Segment Start: DATA PROVIDED

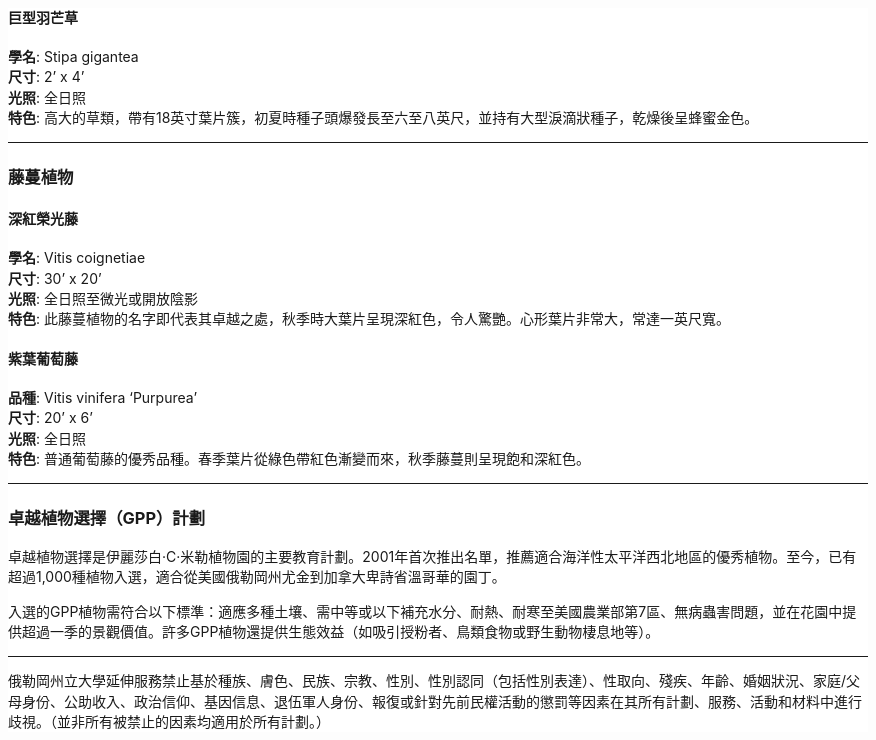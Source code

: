 #### 巨型羽芒草  
**學名**: Stipa gigantea  
**尺寸**: 2’ x 4’  
**光照**: 全日照  
**特色**: 高大的草類，帶有18英寸葉片簇，初夏時種子頭爆發長至六至八英尺，並持有大型淚滴狀種子，乾燥後呈蜂蜜金色。  

---

### 藤蔓植物  

#### 深紅榮光藤  
**學名**: Vitis coignetiae  
**尺寸**: 30’ x 20’  
**光照**: 全日照至微光或開放陰影  
**特色**: 此藤蔓植物的名字即代表其卓越之處，秋季時大葉片呈現深紅色，令人驚艷。心形葉片非常大，常達一英尺寬。  

#### 紫葉葡萄藤  
**品種**: Vitis vinifera ‘Purpurea’  
**尺寸**: 20’ x 6’  
**光照**: 全日照  
**特色**: 普通葡萄藤的優秀品種。春季葉片從綠色帶紅色漸變而來，秋季藤蔓則呈現飽和深紅色。  

---

### 卓越植物選擇（GPP）計劃  

卓越植物選擇是伊麗莎白·C·米勒植物園的主要教育計劃。2001年首次推出名單，推薦適合海洋性太平洋西北地區的優秀植物。至今，已有超過1,000種植物入選，適合從美國俄勒岡州尤金到加拿大卑詩省溫哥華的園丁。  

入選的GPP植物需符合以下標準：適應多種土壤、需中等或以下補充水分、耐熱、耐寒至美國農業部第7區、無病蟲害問題，並在花園中提供超過一季的景觀價值。許多GPP植物還提供生態效益（如吸引授粉者、鳥類食物或野生動物棲息地等）。  

---

俄勒岡州立大學延伸服務禁止基於種族、膚色、民族、宗教、性別、性別認同（包括性別表達）、性取向、殘疾、年齡、婚姻狀況、家庭/父母身份、公助收入、政治信仰、基因信息、退伍軍人身份、報復或針對先前民權活動的懲罰等因素在其所有計劃、服務、活動和材料中進行歧視。（並非所有被禁止的因素均適用於所有計劃。）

Segment End: DATA PROVIDED

TASK DETAILS:
Restate the records above in full, word for word. Keep pictures out.

TASK ANSWER:
Source code

: #### 巨型羽芒草  
**學名**: Stipa gigantea  
**尺寸**: 2’ x 4’  
**光照**: 全日照  
**特色**: 高大的草類，帶有18英寸葉片簇，初夏時種子頭爆發長至六至八英尺，並持有大型淚滴狀種子，乾燥後呈蜂蜜金色。  

---

### 藤蔓植物  

#### 深紅榮光藤  
**學名**: Vitis coignetiae  
**尺寸**: 30’ x 20’  
**光照**: 全日照至微光或開放陰影  
**特色**: 此藤蔓植物的名字即代表其卓越之處，秋季時大葉片呈現深紅色，令人驚艷。心形葉片非常大，常達一英尺寬。  

#### 紫葉葡萄藤  
**品種**: Vitis vinifera ‘Purpurea’  
**尺寸**: 20’ x 6’  
**光照**: 全日照  
**特色**: 普通葡萄藤的優秀品種。春季葉片從綠色帶紅色漸變而來，秋季藤蔓則呈現飽和深紅色。  

---

### 卓越植物選擇（GPP）計劃  

卓越植物選擇是伊麗莎白·C·米勒植物園的主要教育計劃。2001年首次推出名單，推薦適合海洋性太平洋西北地區的優秀植物。至今，已有超過1,000種植物入選，適合從美國俄勒岡州尤金到加拿大卑詩省溫哥華的園丁。  

入選的GPP植物需符合以下標準：適應多種土壤、需中等或以下補充水分、耐熱、耐寒至美國農業部第7區、無病蟲害問題，並在花園中提供超過一季的景觀價值。許多GPP植物還提供生態效益（如吸引授粉者、鳥類食物或野生動物棲息地等）。  

---

俄勒岡州立大學延伸服務禁止基於種族、膚色、民族、宗教、性別、性別認同（包括性別表達）、性取向、殘疾、年齡、婚姻狀況、家庭/父母身份、公助收入、政治信仰、基因信息、退伍軍人身份、報復或針對先前民權活動的懲罰等因素在其所有計劃、服務、活動和材料中進行歧視。（並非所有被禁止的因素均適用於所有計劃。）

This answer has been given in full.